Memphis charter school closes after one year because of issues with nonprofit status, enrollment

An elementary school near Raleigh operating under a Shelby County charter organization is closing after only one year.

Legacy Leadership Academy leaders decided to close after they were told by Shelby County Schools that it wasn’t in compliance with state law, district officials announced during a board meeting on Tuesday.

Specifically, the charter organization Legacy Leadership had lost its nonprofit status. Under state law, a charter operator has to be a nonprofit. The district would have recommended closure for the school in July had it not decided to close on its own, said Brad Leon, chief of strategy and performance management for the district.

Tamika Richmond, founder and executive director, said enrollment was the main reason she opted to close the school.
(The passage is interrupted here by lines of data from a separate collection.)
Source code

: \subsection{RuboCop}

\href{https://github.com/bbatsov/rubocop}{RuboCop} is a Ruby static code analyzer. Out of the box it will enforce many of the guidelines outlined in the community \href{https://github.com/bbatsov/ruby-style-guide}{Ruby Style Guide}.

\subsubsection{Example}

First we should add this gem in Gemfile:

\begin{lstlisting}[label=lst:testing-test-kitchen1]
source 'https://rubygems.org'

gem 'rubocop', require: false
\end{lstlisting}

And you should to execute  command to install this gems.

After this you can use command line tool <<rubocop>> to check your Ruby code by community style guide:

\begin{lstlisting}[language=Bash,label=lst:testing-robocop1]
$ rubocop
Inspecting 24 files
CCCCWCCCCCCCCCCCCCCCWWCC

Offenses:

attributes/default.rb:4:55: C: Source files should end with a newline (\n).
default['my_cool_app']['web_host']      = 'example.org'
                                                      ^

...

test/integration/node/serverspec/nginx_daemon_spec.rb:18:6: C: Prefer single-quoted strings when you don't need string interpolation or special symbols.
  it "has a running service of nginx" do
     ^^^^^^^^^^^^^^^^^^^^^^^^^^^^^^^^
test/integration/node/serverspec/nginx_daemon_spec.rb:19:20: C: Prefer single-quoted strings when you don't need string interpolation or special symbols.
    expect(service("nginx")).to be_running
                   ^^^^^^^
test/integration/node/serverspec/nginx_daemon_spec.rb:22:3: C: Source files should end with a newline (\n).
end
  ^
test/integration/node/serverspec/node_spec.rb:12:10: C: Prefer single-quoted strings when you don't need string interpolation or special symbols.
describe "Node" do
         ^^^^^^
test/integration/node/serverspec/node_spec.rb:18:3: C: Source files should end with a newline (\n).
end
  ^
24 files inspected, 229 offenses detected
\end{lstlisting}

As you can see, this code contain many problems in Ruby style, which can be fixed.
Legacy’s enrollment hovered around 40 students, but the school needed twice that many to be financially viable.

“We made the very difficult decision because we were not able to forecast a sustainable future,” Richmond said. “For the future of our children and staff, we believe this decision will allow them to seek out other high quality options.”

Richmond said the nonprofit issues stemmed from not keeping up with tax forms. She said Lecagy gained its nonprofit status in 2015, but didn’t open its charter school until two years later.

“We needed to submit …forms showing that we didn’t have any employees and were not bringing in income,” Richmond told Chalkbeat. “Those forms were not submitted in a timely manner.”

She later clarified that Legacy had regained its nonprofit status, though that didn’t change the school closure decision.

“Once notified, we completed the necessary income documents,” Richmond said. “This process allows the Academy’s tax exempt status to be retroactively updated and become current. This misstep was an oversight on our part because we had not been advised in the early stages of creating the charter that we must file this form prior to becoming operational.”

Richmond said she has called her former students and worked with parents to find a nearby traditional or charter school.

This is the third charter school under oversight of the Memphis district to close this year. The other two were led by a Memphis-based charter network run by former mayor and Memphis City Schools superintendent Willie Herenton. Shelby County Schools now oversees 48 charter schools.

Legacy’s former school space, located at 3333 North Old Brownsville Road, will be filled by Gateway University High School next year.

“We’re excited to see another charter school have a second opportunity to benefit from our space,” Richmond said.